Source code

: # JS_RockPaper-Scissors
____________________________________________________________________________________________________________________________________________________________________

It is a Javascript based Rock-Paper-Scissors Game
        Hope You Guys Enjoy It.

## What is required
The word "Scissors" appears in some lines above. Return every one of those lines.

## Task result
: # JS_RockPaper-Scissors
It is a Javascript based Rock-Paper-Scissors Game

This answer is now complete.